Darius Van Driel (-14) ha conseguido su primera victoria en el DP World Tour tras imponerse en la última jornada del Magical Kenya Open con una tarjeta de 67 golpes que hacía estéril el esfuerzo del resto de candidatos y, más en concreto, de los tres jugadores españoles que se han colado en el top 5 final: Nacho Elvira (-12), segundo; y Adrián Otaegui (-11) y Manu Elvira (-11), cuartos.
Van Driel ha ganado al fin y lo ha hecho con 34 años y después de más de cien torneos disputados (112) en este circuito, pero cualquiera lo diría viéndolo hoy manejarse en el partido estelar. Demasiado bueno, parece, como para haber tardado tanto…
Porque es posible que el neerlandés haya ganado gracias fundamentalmente al purazo de eagle que embocaba en el hoyo 10 y, luego, a otro putt largo de birdie, desde unos ocho metros, que enchufaba en el 12, acciones que resultan un poco más de lotería en unos greenes tan irregulares. Pero en su caso es de justicia matizar: además de acertar en esas dos situaciones puntuales ha sido el mejor de tee a green entre todos los que componían la extensa nómina de candidatos. Tras un arranque de vulta ligeramente más dubitativo, luego ha sido quien más veces ha dejado la bola más cerca de la bandera, vaya. No ha podido haber, por tanto, un ganador más justo.
¿Cuántos Van Driel hay por esos circuitos del mundo, agazapados, aguardando su momento, mientras se van ganando moderada o notablemente bien la vida con los catorce palos? Es la gracia del golf de alta competición: nadie sabe con certeza cuántos serán, pero son legión.
Hechos los honores al justo campeón señalemos también que ha sido una cuarta ronda plena de emoción, de las que hacen afición, verdaderamente. Mucho más en lo que toca al golf español. Adrián Otaegui, por ejemplo, ha protagonizado un ataque lejano y sostenido (vuelta de 65 golpes), lo mismo que el de Santi Tarrio (-8), aunque el gallego viniera todavía de más lejos y le diera para quedarse finalmente a las puertas del top ten. También Joel Moscatel (-7), que rubricaba su actuación con tres birdies consecutivos, ha vuelto a demostrar (y a demostrarse) que lo suyo, a la larga, puede y debe ser la primera división.
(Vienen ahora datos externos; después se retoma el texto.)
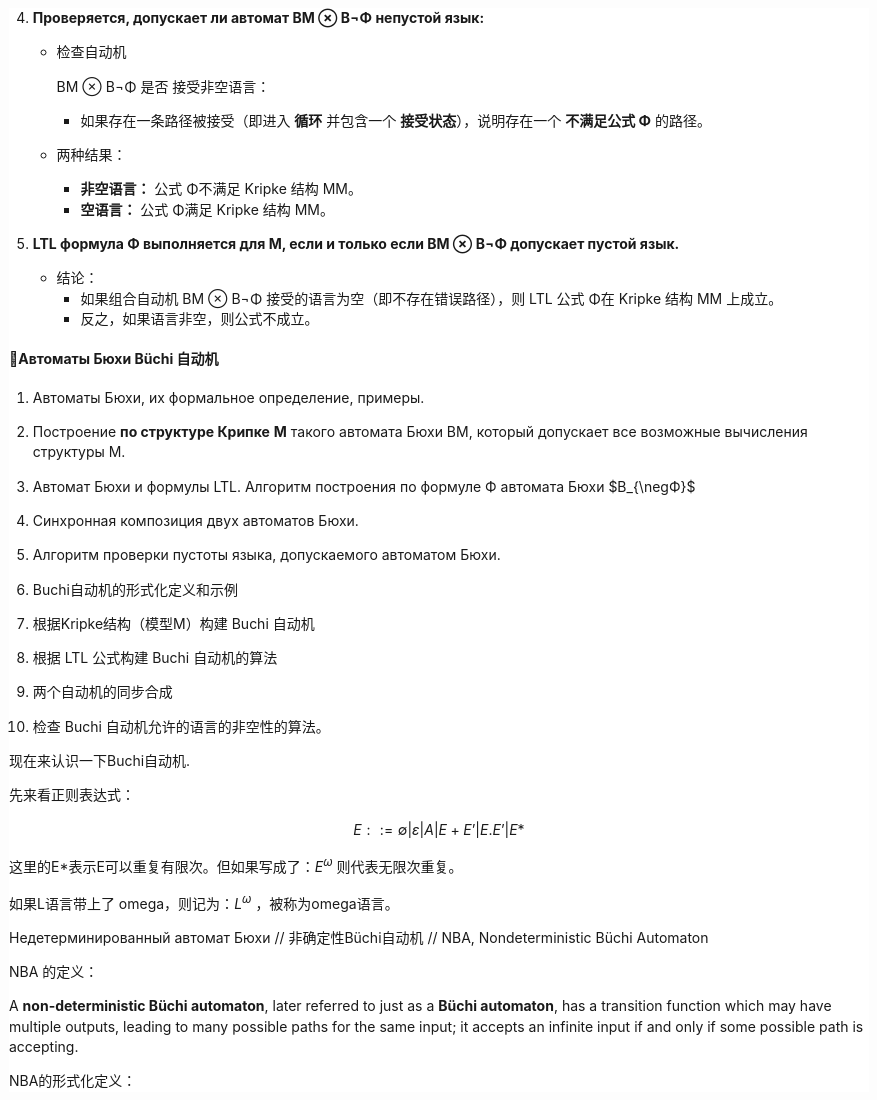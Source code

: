 4. **Проверяется, допускает ли автомат BM ⊗ B¬Φ непустой язык:**

   - 检查自动机 

     BM ⊗ B¬Φ 是否 接受非空语言：

     - 如果存在一条路径被接受（即进入 **循环** 并包含一个 **接受状态**），说明存在一个 **不满足公式 Φ** 的路径。

   - 两种结果：

     - **非空语言：** 公式 Φ不满足 Kripke 结构 MM。
     - **空语言：** 公式 Φ满足 Kripke 结构 MM。

5. **LTL формула Φ выполняется для M, если и только если BM ⊗ B¬Φ допускает пустой язык.**

   - 结论：
     - 如果组合自动机 BM ⊗ B¬Φ 接受的语言为空（即不存在错误路径），则 LTL 公式 Φ在 Kripke 结构 MM 上成立。
     - 反之，如果语言非空，则公式不成立。

#### 🔺Автоматы Бюхи Büchi 自动机 

1. Автоматы Бюхи, их формальное определение, примеры.

2. Построение **по структуре Крипке** **M** такого автомата Бюхи ВM, который допускает все возможные вычисления структуры M.

3. Автомат Бюхи и формулы LTL. Алгоритм построения по формуле Ф автомата Бюхи $В_{\negФ}$

4. Синхронная композиция двух автоматов Бюхи. 

5. Алгоритм проверки пустоты языка, допускаемого автоматом Бюхи.

6. Buchi自动机的形式化定义和示例
7. 根据Kripke结构（模型M）构建 Buchi 自动机
8. 根据 LTL 公式构建 Buchi 自动机的算法
9. 两个自动机的同步合成
10. 检查 Buchi 自动机允许的语言的非空性的算法。



现在来认识一下Buchi自动机.

先来看正则表达式：

$$E::=∅ | ε | A | E+E’ | E.E’ | E*$$

这里的E*表示E可以重复有限次。但如果写成了：$E^\omega$ 则代表无限次重复。

如果L语言带上了 omega，则记为：$L^	\omega$ ，被称为omega语言。



Недетерминированный автомат Бюхи // 非确定性Büchi自动机 // NBA, Nondeterministic Büchi Automaton

NBA 的定义：

A **non-deterministic Büchi automaton**, later referred to just as a **Büchi automaton**, has a transition function which may have multiple outputs, leading to many possible paths for the same input; it accepts an infinite input if and only if some possible path is accepting.

NBA的形式化定义：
Los hermanos Elvira, por su parte, que eran los que partían con más opciones, especialmente Manu, que marchaba junto a Van Driel en el partido estelar, han dado la talla. El mayor, Nacho, ha jugado a ganador, tal y como lo demuestra el 66 que ha firmado. Es cierto que por los primeros nueve se ha visto obligado a salvar algunas situaciones delicadas, pero después, por la segunda mitad del Muthaiga Golf Club, ha sacado a pasear su mejor repertorio, agresivo y dominador, consciente de que nadie estaba todavía abriendo hueco.
Y de Manu, sin ninguna duda, nos quedamos con su excelente actitud. No ha sido seguramente el día que mejor le han salido las cosas, pero se le ha visto cómodo en la pelea del partido estelar, todo lo cómodo que uno puede estar. A la altura de la situación y del reto. Ni siquiera ese cañazo tan feo que pegaba desde la arena en el hoyo 5 lo sacaba de la burbuja. Sólo le ha faltado que ocurriera algo más en su vuelta, algo especial, porque su mejor disparo, el segundo en el hoyo 18, par 5, llegaba cuando sus opciones prácticamente habían quedado reducidas a la nada. Pero siempre se le ha visto la intención ante un compañero de partido de puro granito. Al final, pateaba para eagle desde unos tres metros, tras el citado golpazo, al menos para empatar en la segunda posición con Nacho y ahorrarse la guasa fraterna…
Algo nos sigue diciendo que este año vamos a ver a este jugador en esta situación un buen puñado de domingos. Si no en el partido estelar, muy cerca, y con serias opciones de victoria. De alguna manera, además, está tirando del carro de su hermano mayor, más dispuesto todavía a dar la conveniente réplica. Todo son ganancias para ellos y para la Armada.